How should the SVOE stabilize the external accounts to sustain adequate foreign reserves and to restore adequacy when reserves have been depleted? The answer: by containing aggregate demand, and thereby limiting the demand for imports, to fall within the supply of foreign exchange. The tools for aggregate demand management are Government revenue, expenditure and the strategy for financing government’s deficit.

These are the principles underlying the Barbados economic strategy.

The global recession has been a challenge for Barbados. Both our principal foreign exchange sectors (tourism and international business) were hit. And growth stalled in all three of our main markets: the UK, the US and Canada.

What has been our response? To persist with a strategy for adjustment and growth that has served us very well in the past. In the short run aggregate demand has to be cut, in line with the reduced availability of foreign exchange to buy imports. However, our economy has become more resilient in the face of shocks than we used to be. The cumulative real income contraction since 2008 is no more than three per cent, compared to a 14 per cent drop in the early 1990s.

Economic growth will not resume until the foreign exchange sectors get moving again. Barbados remains very competitive in tourism, international business and alcoholic beverages. In the 2013-2014 Global Competitiveness Report, Barbados outranks its Caribbean and Central American neighbours in ten of the 12 dimensions included in the report.

But we know we must do even better. We therefore aim to:

(a) accelerate the growth of worker productivity;

(b) upgrade the quality of services offered;

(c) enrich our product offerings and exploit market niches;

(d) selectively penetrate promising new markets, and sharpen our focus within well established markets.

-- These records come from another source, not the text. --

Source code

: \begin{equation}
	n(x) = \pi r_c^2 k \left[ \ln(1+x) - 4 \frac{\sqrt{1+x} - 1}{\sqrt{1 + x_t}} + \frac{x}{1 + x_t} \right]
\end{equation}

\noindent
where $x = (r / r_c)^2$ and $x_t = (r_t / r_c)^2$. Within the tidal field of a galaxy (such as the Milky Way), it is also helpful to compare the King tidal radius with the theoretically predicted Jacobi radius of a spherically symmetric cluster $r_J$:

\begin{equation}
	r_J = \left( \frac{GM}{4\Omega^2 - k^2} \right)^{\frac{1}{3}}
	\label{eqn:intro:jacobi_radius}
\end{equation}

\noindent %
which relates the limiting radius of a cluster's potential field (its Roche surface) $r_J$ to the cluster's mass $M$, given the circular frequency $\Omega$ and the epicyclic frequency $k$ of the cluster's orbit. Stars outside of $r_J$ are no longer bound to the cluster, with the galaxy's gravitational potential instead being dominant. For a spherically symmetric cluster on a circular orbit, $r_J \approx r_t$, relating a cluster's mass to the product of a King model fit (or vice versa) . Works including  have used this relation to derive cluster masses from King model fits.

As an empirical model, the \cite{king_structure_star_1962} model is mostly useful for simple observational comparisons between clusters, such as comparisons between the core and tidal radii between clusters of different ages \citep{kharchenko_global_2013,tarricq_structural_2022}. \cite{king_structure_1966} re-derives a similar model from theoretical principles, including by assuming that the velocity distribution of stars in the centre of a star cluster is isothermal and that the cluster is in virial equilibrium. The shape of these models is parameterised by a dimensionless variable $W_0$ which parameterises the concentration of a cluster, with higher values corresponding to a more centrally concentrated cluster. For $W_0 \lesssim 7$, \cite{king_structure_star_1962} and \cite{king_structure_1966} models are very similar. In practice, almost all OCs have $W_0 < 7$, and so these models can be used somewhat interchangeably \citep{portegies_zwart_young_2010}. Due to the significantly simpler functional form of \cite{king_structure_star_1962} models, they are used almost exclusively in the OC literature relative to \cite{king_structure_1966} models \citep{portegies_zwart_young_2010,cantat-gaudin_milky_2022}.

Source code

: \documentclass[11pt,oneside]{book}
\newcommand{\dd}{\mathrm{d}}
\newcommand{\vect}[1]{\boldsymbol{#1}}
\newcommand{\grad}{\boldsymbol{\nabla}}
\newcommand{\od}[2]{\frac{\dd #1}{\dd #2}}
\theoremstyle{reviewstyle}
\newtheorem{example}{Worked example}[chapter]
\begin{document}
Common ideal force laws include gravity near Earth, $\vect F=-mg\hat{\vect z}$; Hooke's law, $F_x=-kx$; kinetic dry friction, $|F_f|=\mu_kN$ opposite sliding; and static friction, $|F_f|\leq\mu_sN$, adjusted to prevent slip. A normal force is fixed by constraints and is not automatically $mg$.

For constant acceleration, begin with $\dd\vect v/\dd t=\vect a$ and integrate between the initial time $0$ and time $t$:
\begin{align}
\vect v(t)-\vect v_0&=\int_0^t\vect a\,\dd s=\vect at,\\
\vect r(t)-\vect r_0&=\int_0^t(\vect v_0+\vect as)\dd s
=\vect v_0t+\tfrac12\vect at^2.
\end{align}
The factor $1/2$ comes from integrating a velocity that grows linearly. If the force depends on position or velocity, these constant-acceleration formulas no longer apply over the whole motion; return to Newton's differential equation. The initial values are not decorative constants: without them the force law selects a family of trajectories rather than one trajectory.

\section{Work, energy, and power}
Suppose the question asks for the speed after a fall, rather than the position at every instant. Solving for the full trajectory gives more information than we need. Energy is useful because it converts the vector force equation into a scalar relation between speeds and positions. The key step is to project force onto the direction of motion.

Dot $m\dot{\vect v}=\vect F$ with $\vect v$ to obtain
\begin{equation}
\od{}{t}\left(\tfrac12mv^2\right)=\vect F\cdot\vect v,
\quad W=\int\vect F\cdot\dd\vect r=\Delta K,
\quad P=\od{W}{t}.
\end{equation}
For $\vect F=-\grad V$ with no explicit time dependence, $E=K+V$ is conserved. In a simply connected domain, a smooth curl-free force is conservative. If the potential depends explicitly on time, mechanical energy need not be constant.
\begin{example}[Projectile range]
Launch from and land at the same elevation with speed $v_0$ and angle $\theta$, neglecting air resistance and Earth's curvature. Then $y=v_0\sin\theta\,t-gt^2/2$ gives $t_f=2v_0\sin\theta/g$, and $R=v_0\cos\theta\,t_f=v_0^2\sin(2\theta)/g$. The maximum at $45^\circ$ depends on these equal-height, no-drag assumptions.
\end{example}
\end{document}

The main thing we need from the international community is a better understanding of our reality, and support for these policies. Instead, the IMF, the rating agencies, the Basel Committee and the OECD have all taken well meaning initiatives which have in some way threatened the success of our adjustment and growth strategy.

We are engaging with these bodies with a view to gaining greater voice to express the realities of economic policymaking                            in SVOEs.

We welcome the establishment of small states fora at the IMF and World Bank, the regional consultative groups of the Financial Stability Board, and the peer reviews of the Global Forum. These are all fora we may use to get our message across.

This regional network of central banks and finance ministries is a further opportunity to get the message across, and we express our sincere thanks for the invitation to share these thoughts with you.


(These remarks by Governor of the Central Bank of Barbados, Dr DeLisle Worrell, were made at the 39th Meeting Of Network Of Central Banks And Finance Ministries Of Latin America And The Caribbean, sponsored by the Inter-American Development Bank, in Washington, DC, on Wednesday, April 9.)


One Response to Anchoring exchange rate

  1. Tony Webster April 15, 2014 at 8:40 am

    Given the target audience, (and undoubtedly a five-minute speaking window) this is an excellent “executive summary” through the technical pupils of our leading economist.

    However, had this been delivered to a Town-Hall meeting down the road here, which included our dearly-departed “Gearbox”, methinks that under-rated citizen would have risen from his favoured supline position, and might have said:
    “Guv. doan mek joke…effin we mek public servants any mo’ “productive” …dey en gine haf no mo money lef’ in de Treasury…at all, at all!
    An’ agen, wha’ happen to all de uthuh problems dat bin festerin all dese years…like littering; wholesale t’iefin crops; courts that stick-up in legal mud; crime; no molasses here to mek de rum; edicatin’ tershury yungsters who cyan even write proper… and den graduate dem, but nuh jobs fuh dem; Stock-Exchange is like a walking duppy; evabody want a “big-ride”, instead of fixin’ public transport. An wha’ we gine do when Raul get e’self sort out, and de worl’ and de wife headin’ ovuh to La Habana fuh a fantastic, dirt-cheap two-week experience on any one of their 1,000 beaches, mountains, rivers, and ‘istoric cities…and all dat costing less than 4 days here in Bim?” End of mis-quote.

    Doan worry… Gearbox was jus’ a joker, yuh hear?